After My Alpha Left Me, I Became a White Wolf
Chapter 2
The hallway blurred through my tears. I pressed one hand against the wall, the other still cradling my stomach like I could protect the tiny life inside from the words that had just shattered my world.
Then the alarms screamed.
The sound pierced through my grief, sharp and urgent. Red emergency lights flooded the corridor, turning everything the color of blood. Somewhere below, glass shattered. Voices shouted. The building groaned like a wounded animal.
"Rogues! Rogues at the perimeter!"
I stumbled forward, trying to orient myself. The servant stairs—I needed to get to the servant stairs. My feet tangled in the hem of my stupid dress, the one I'd bought thinking tonight would be different.
The explosion hit before I could reach the stairwell.
The world turned sideways. The floor buckled beneath me, and I was falling, arms flailing for something, anything to grab. My shoulder slammed into the wall. Then something massive crashed down from above.
Pain exploded across my back and legs as a wooden beam pinned me to the floor. I couldn't breathe. Couldn't move. Dust filled my lungs, choking me as I tried to scream.
The beam was crushing me. I clawed at the floor, trying to drag myself forward, but my legs wouldn't respond. Panic flooded through me, cold and sharp.
The baby. Oh god, the baby.
"Help!" My voice came out as a rasp, barely audible over the chaos. "Someone—please!"
Footsteps pounded down the hallway. Fast. Inhumanly fast.
Sebastian appeared through the smoke, his Alpha speed making him blur at the edges. His eyes found me, widened. For one heartbeat, I saw something human there—horror, maybe even regret.
"Sebastian." I reached out, my fingers stretching toward him. "Please."
He took a step forward.
Then Arielle's scream cut through the air.
I watched his head snap toward the sound. Watched him calculate. Watched the moment duty won over whatever flicker of feeling he might have had left.
"Sebastian, I'm pregnant," I gasped out. "Your child—"
But he was already moving. Away from me. Toward her.
He scooped Arielle into his arms like she weighed nothing, her perfectly styled hair barely mussed, her designer dress still pristine. She wasn't even injured. Just scared.
I was dying, carrying his child, and he chose her.
"Sebastian!" The word tore from my throat, raw and desperate.
He didn't look back.
The ceiling groaned above me. Chunks of plaster rained down, and I threw my arms over my head, trying to protect my stomach. The beam shifted, pressing harder. I felt something warm and wet spreading beneath me.
No. No, no, no.
I don't know how long I lay there. Seconds? Minutes? Time stretched and compressed, marked only by the sound of my own ragged breathing and the distant screams of pack members fleeing.
Then I heard footsteps again. Lighter this time. Careful.
Hope flared in my chest. "Help—"
Arielle's face appeared through the smoke.
She looked down at me, and there was nothing in her expression but cold calculation. She crouched beside me, close enough that I could smell her expensive perfume mixing with the acrid smoke.
"You know," she said conversationally, like we were discussing the weather, "I could smell it on you. In Sebastian's study. That mate bond." Her lips curved into something that wasn't quite a smile. "It clings to you like cheap perfume."
I tried to speak, but only managed a wheeze.
"There can only be one Luna," she continued, standing. Her heel crunched on broken glass as she moved past me, toward something I couldn't see. "And it's going to be me."
Metal scraped against concrete. The smell hit me a second later—sharp, chemical. Gas.
She'd severed the line.
"No—" I choked out. "Please—"
But she was already walking away, her silhouette disappearing into the smoke. The gas hissed louder, filling the hallway with its poisonous promise.

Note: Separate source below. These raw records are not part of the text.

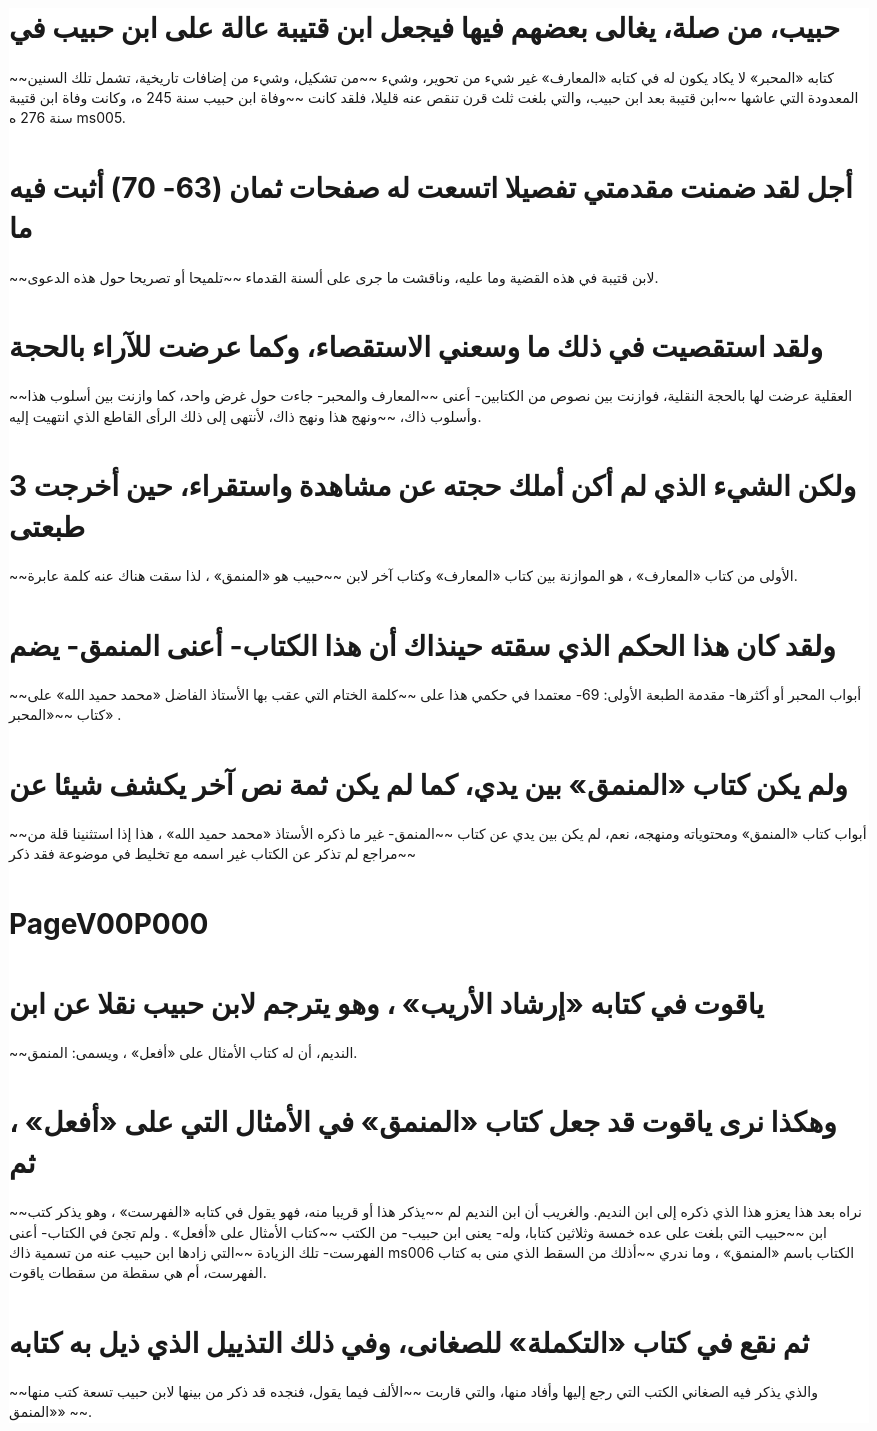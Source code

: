 # حبيب، من صلة، يغالى بعضهم فيها فيجعل ابن قتيبة عالة على ابن حبيب في
~~كتابه «المحبر» لا يكاد يكون له في كتابه «المعارف» غير شيء من تحوير، وشيء
~~من تشكيل، وشيء من إضافات تاريخية، تشمل تلك السنين المعدودة التي عاشها
~~ابن قتيبة بعد ابن حبيب، والتي بلغت ثلث قرن تنقص عنه قليلا، فلقد كانت
~~وفاة ابن حبيب سنة 245 ه، وكانت وفاة ابن قتيبة سنة 276 ه ms005.
# أجل لقد ضمنت مقدمتي تفصيلا اتسعت له صفحات ثمان (63- 70) أثبت فيه ما
~~لابن قتيبة في هذه القضية وما عليه، وناقشت ما جرى على ألسنة القدماء
~~تلميحا أو تصريحا حول هذه الدعوى.
# ولقد استقصيت في ذلك ما وسعني الاستقصاء، وكما عرضت للآراء بالحجة
~~العقلية عرضت لها بالحجة النقلية، فوازنت بين نصوص من الكتابين- أعنى
~~المعارف والمحبر- جاءت حول غرض واحد، كما وازنت بين أسلوب هذا وأسلوب ذاك،
~~ونهج هذا ونهج ذاك، لأنتهى إلى ذلك الرأى القاطع الذي انتهيت إليه.
# 3 ولكن الشيء الذي لم أكن أملك حجته عن مشاهدة واستقراء، حين أخرجت طبعتى
~~الأولى من كتاب «المعارف» ، هو الموازنة بين كتاب «المعارف» وكتاب آخر لابن
~~حبيب هو «المنمق» ، لذا سقت هناك عنه كلمة عابرة.
# ولقد كان هذا الحكم الذي سقته حينذاك أن هذا الكتاب- أعنى المنمق- يضم
~~أبواب المحبر أو أكثرها- مقدمة الطبعة الأولى: 69- معتمدا في حكمي هذا على
~~كلمة الختام التي عقب بها الأستاذ الفاضل «محمد حميد الله» على كتاب
~~«المحبر» .
# ولم يكن كتاب «المنمق» بين يدي، كما لم يكن ثمة نص آخر يكشف شيئا عن
~~أبواب كتاب «المنمق» ومحتوياته ومنهجه، نعم، لم يكن بين يدي عن كتاب
~~المنمق- غير ما ذكره الأستاذ «محمد حميد الله» ، هذا إذا استثنينا قلة من
~~مراجع لم تذكر عن الكتاب غير اسمه مع تخليط في موضوعة فقد ذكر
# PageV00P000
# ياقوت في كتابه «إرشاد الأريب» ، وهو يترجم لابن حبيب نقلا عن ابن
~~النديم، أن له كتاب الأمثال على «أفعل» ، ويسمى: المنمق.
# وهكذا نرى ياقوت قد جعل كتاب «المنمق» في الأمثال التي على «أفعل» ، ثم
~~نراه بعد هذا يعزو هذا الذي ذكره إلى ابن النديم. والغريب أن ابن النديم لم
~~يذكر هذا أو قريبا منه، فهو يقول في كتابه «الفهرست» ، وهو يذكر كتب ابن
~~حبيب التي بلغت على عده خمسة وثلاثين كتابا، وله- يعنى ابن حبيب- من الكتب
~~كتاب الأمثال على «أفعل» . ولم تجئ في الكتاب- أعنى الفهرست- تلك الزيادة
~~التي زادها ابن حبيب عنه من تسمية ذاك ms006 الكتاب باسم «المنمق» ، وما ندري
~~أذلك من السقط الذي منى به كتاب الفهرست، أم هي سقطة من سقطات ياقوت.
# ثم نقع في كتاب «التكملة» للصغانى، وفي ذلك التذييل الذي ذيل به كتابه
~~والذي يذكر فيه الصغاني الكتب التي رجع إليها وأفاد منها، والتي قاربت
~~الألف فيما يقول، فنجده قد ذكر من بينها لابن حبيب تسعة كتب منها «المنمق»
~~.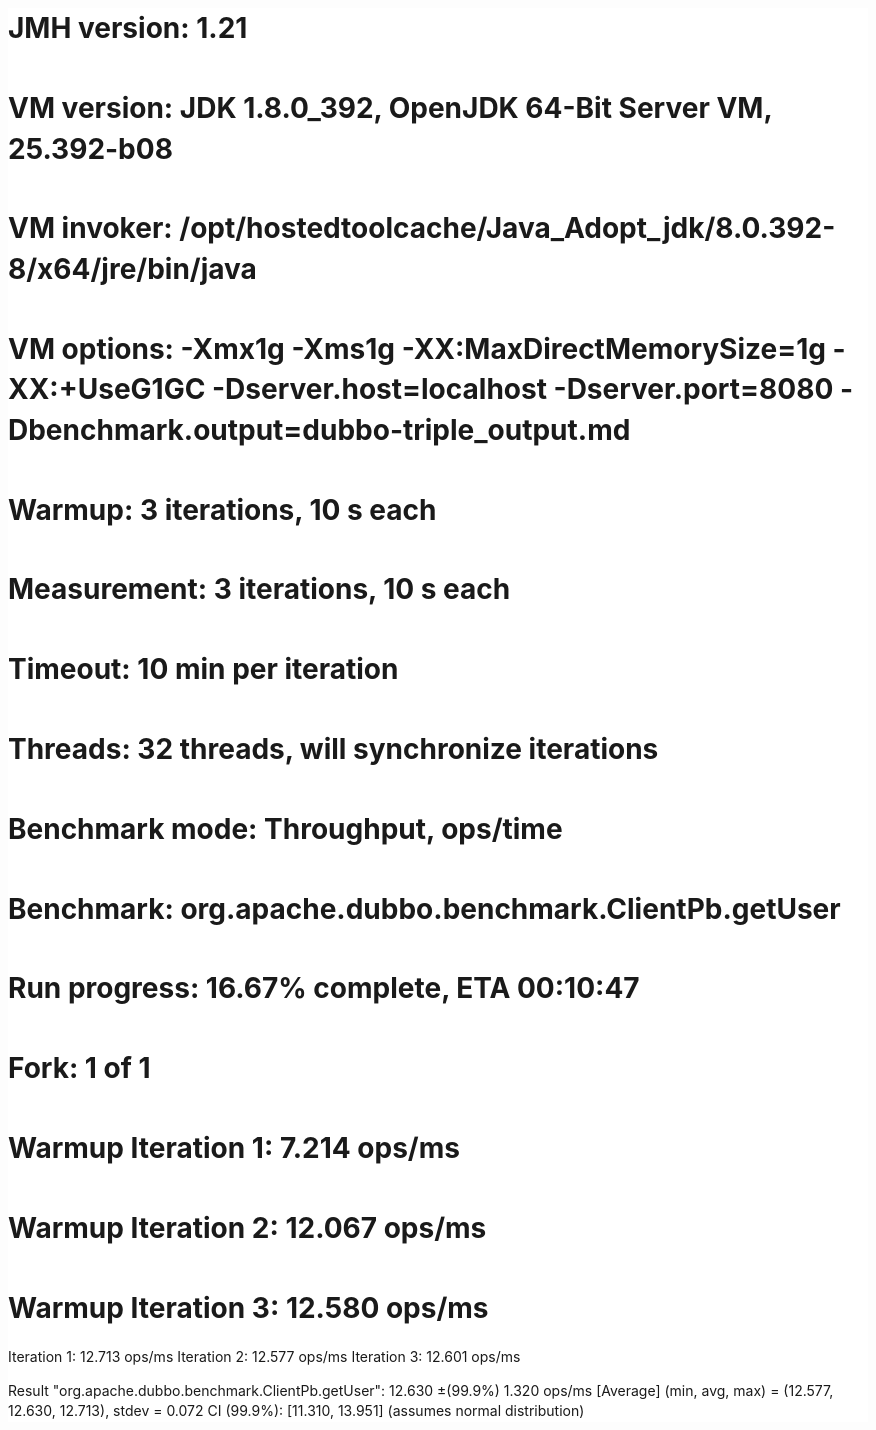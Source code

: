 
# JMH version: 1.21
# VM version: JDK 1.8.0_392, OpenJDK 64-Bit Server VM, 25.392-b08
# VM invoker: /opt/hostedtoolcache/Java_Adopt_jdk/8.0.392-8/x64/jre/bin/java
# VM options: -Xmx1g -Xms1g -XX:MaxDirectMemorySize=1g -XX:+UseG1GC -Dserver.host=localhost -Dserver.port=8080 -Dbenchmark.output=dubbo-triple_output.md
# Warmup: 3 iterations, 10 s each
# Measurement: 3 iterations, 10 s each
# Timeout: 10 min per iteration
# Threads: 32 threads, will synchronize iterations
# Benchmark mode: Throughput, ops/time
# Benchmark: org.apache.dubbo.benchmark.ClientPb.getUser

# Run progress: 16.67% complete, ETA 00:10:47
# Fork: 1 of 1
# Warmup Iteration   1: 7.214 ops/ms
# Warmup Iteration   2: 12.067 ops/ms
# Warmup Iteration   3: 12.580 ops/ms
Iteration   1: 12.713 ops/ms
Iteration   2: 12.577 ops/ms
Iteration   3: 12.601 ops/ms


Result "org.apache.dubbo.benchmark.ClientPb.getUser":
  12.630 ±(99.9%) 1.320 ops/ms [Average]
  (min, avg, max) = (12.577, 12.630, 12.713), stdev = 0.072
  CI (99.9%): [11.310, 13.951] (assumes normal distribution)
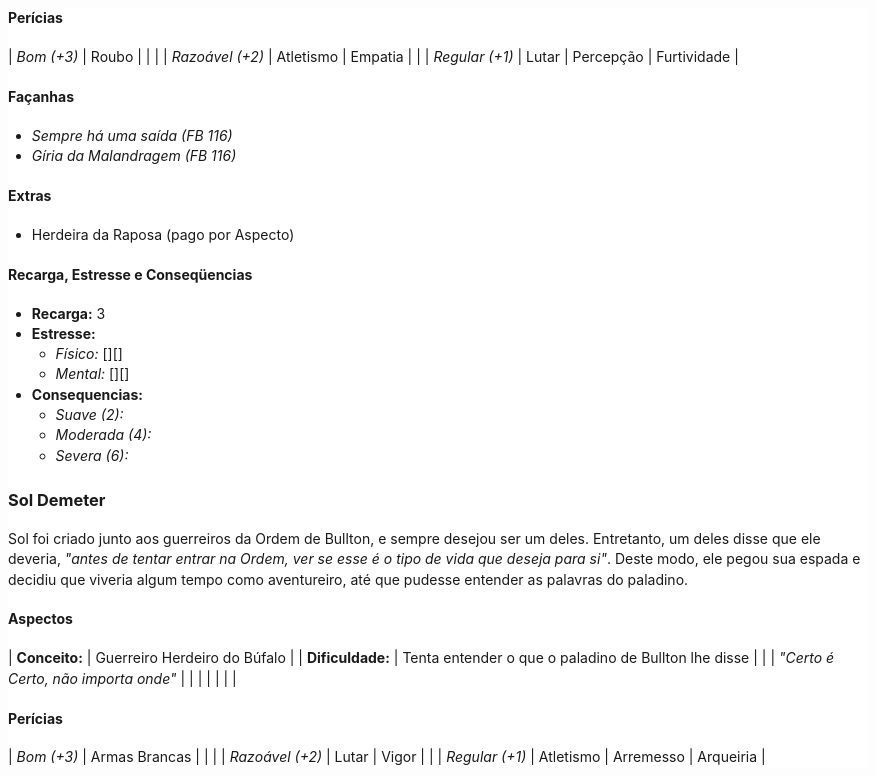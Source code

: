 #### **Perícias**

| *Bom (+3)*      | Roubo     |           |             |
| *Razoável (+2)* | Atletismo | Empatia   |             |
| *Regular (+1)*  | Lutar     | Percepção | Furtividade |

#### **Façanhas**

- *Sempre há uma saída (FB 116)*
- *Gíria da Malandragem (FB 116)*

#### **Extras**

- Herdeira da Raposa (pago por Aspecto)

#### **Recarga, Estresse e Conseqüencias**

- **Recarga:** 3
- **Estresse:**
  - *Físico:* \[\]\[\]
  - *Mental:* \[\]\[\]
- **Consequencias:**
  - *Suave (2):*
  - *Moderada (4):*
  - *Severa (6):*

### Sol Demeter

Sol foi  criado junto  aos guerreiros  da Ordem  de Bullton,  e sempre
desejou  ser um  deles. Entretanto,  um deles  disse que  ele deveria,
*"antes de tentar  entrar na Ordem, ver  se esse é o tipo  de vida que
deseja  para si"*.  Deste modo,  ele pegou  sua espada  e decidiu  que
viveria  algum tempo  como aventureiro,  até que  pudesse entender  as
palavras do paladino.

#### **Aspectos**

| **Conceito:**    | Guerreiro Herdeiro do Búfalo                          |
| **Dificuldade:** | Tenta entender o que o paladino de Bullton lhe disse  |
|                  | *"Certo é Certo, não importa onde"*                   |
|                  |                                                       |
|                  |                                                       |

#### **Perícias**

| *Bom (+3)*      | Armas Brancas |           |           |
| *Razoável (+2)* | Lutar         | Vigor     |           |
| *Regular (+1)*  | Atletismo     | Arremesso | Arqueiria |
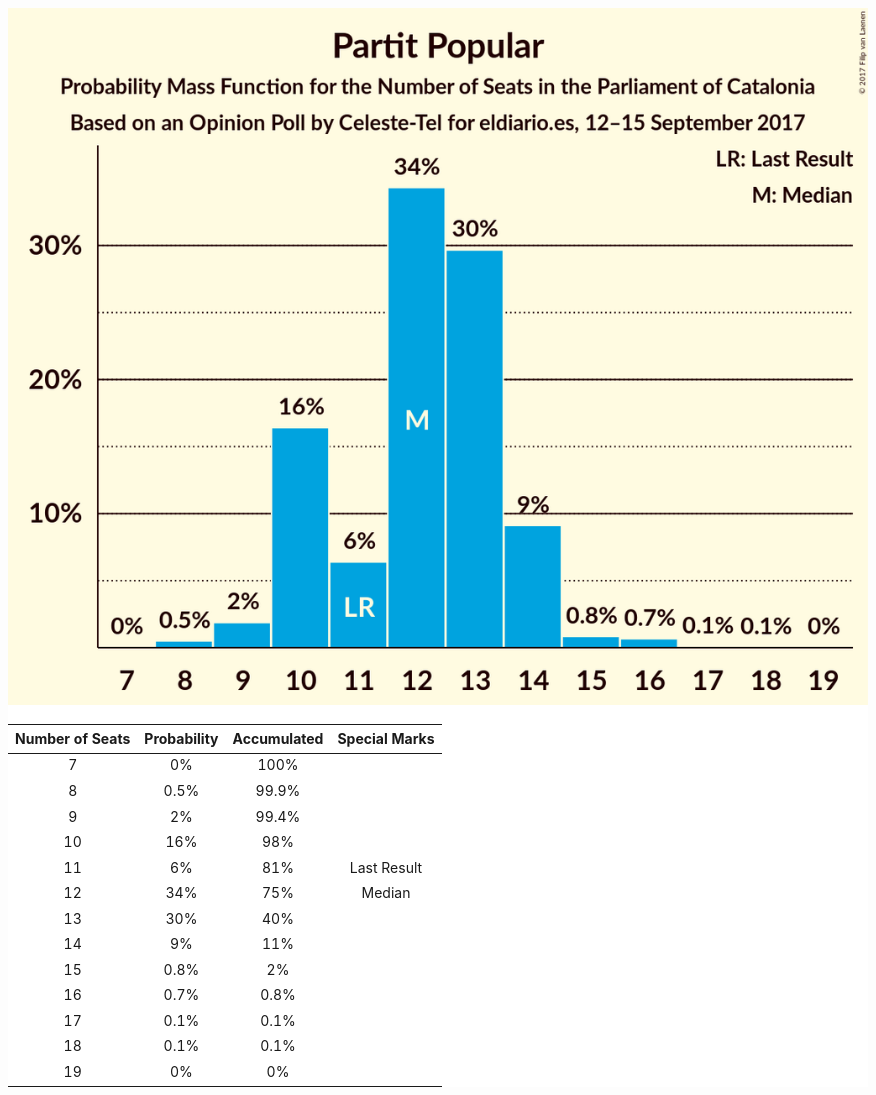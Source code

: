 ![Graph with seats probability mass function not yet produced](2017-09-15-Celeste-Tel-seats-pmf-partitpopular.png "Seats Probability Mass Function")

| Number of Seats | Probability | Accumulated | Special Marks |
|:---------------:|:-----------:|:-----------:|:-------------:|
| 7 | 0% | 100% |  |
| 8 | 0.5% | 99.9% |  |
| 9 | 2% | 99.4% |  |
| 10 | 16% | 98% |  |
| 11 | 6% | 81% | Last Result |
| 12 | 34% | 75% | Median |
| 13 | 30% | 40% |  |
| 14 | 9% | 11% |  |
| 15 | 0.8% | 2% |  |
| 16 | 0.7% | 0.8% |  |
| 17 | 0.1% | 0.1% |  |
| 18 | 0.1% | 0.1% |  |
| 19 | 0% | 0% |  |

I was going to die here. Alone. Crushed and bleeding, with Sebastian's child still inside me.
The mate bond I'd felt earlier—that beautiful, terrible recognition—now felt like a noose around my neck, pulling tighter with every breath.
I closed my eyes.
Somewhere in the distance, I heard more footsteps. Running. Shouting. But they were too far away, and I was so tired.
The last thing I thought before the darkness took me was that I hoped, somehow, my baby wouldn't feel any pain.